■ Task objective:
Return all lines in the material below that contain "emph".

■ Material for this exercise:

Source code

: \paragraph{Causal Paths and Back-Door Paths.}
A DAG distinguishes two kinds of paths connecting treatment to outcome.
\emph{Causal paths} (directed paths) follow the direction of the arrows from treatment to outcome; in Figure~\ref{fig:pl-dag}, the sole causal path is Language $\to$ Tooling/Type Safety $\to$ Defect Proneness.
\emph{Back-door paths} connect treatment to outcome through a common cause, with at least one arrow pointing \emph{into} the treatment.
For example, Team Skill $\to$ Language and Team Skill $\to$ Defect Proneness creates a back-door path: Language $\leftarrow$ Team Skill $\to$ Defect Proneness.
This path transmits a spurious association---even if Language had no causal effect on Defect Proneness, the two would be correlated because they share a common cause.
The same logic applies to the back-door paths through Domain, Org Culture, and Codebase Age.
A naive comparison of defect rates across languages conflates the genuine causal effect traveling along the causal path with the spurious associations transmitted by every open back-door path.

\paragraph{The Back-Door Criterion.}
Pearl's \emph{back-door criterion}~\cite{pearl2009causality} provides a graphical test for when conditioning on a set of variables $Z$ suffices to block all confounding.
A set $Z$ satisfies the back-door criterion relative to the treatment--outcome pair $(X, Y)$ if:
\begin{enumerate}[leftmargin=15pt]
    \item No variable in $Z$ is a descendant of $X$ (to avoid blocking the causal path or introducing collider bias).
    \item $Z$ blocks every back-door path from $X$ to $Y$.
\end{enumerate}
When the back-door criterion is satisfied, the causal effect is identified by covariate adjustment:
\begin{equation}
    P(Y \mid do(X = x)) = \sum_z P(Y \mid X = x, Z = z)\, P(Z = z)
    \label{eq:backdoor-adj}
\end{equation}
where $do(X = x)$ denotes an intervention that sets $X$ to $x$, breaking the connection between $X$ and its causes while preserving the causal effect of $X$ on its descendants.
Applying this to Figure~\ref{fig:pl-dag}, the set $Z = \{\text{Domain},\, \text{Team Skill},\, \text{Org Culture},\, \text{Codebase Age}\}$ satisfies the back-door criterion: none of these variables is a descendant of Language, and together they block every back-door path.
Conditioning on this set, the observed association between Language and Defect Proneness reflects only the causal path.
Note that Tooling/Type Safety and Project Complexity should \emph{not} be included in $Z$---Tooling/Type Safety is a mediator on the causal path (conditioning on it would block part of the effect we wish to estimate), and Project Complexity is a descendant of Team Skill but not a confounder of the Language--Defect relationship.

■ Solution to the problem:
\emph{Causal paths} (directed paths) follow the direction of the arrows from treatment to outcome; in Figure~\ref{fig:pl-dag}, the sole causal path is Language $\to$ Tooling/Type Safety $\to$ Defect Proneness.
\emph{Back-door paths} connect treatment to outcome through a common cause, with at least one arrow pointing \emph{into} the treatment.
Pearl's \emph{back-door criterion}~\cite{pearl2009causality} provides a graphical test for when conditioning on a set of variables $Z$ suffices to block all confounding.
Note that Tooling/Type Safety and Project Complexity should \emph{not} be included in $Z$---Tooling/Type Safety is a mediator on the causal path (conditioning on it would block part of the effect we wish to estimate), and Project Complexity is a descendant of Team Skill but not a confounder of the Language--Defect relationship.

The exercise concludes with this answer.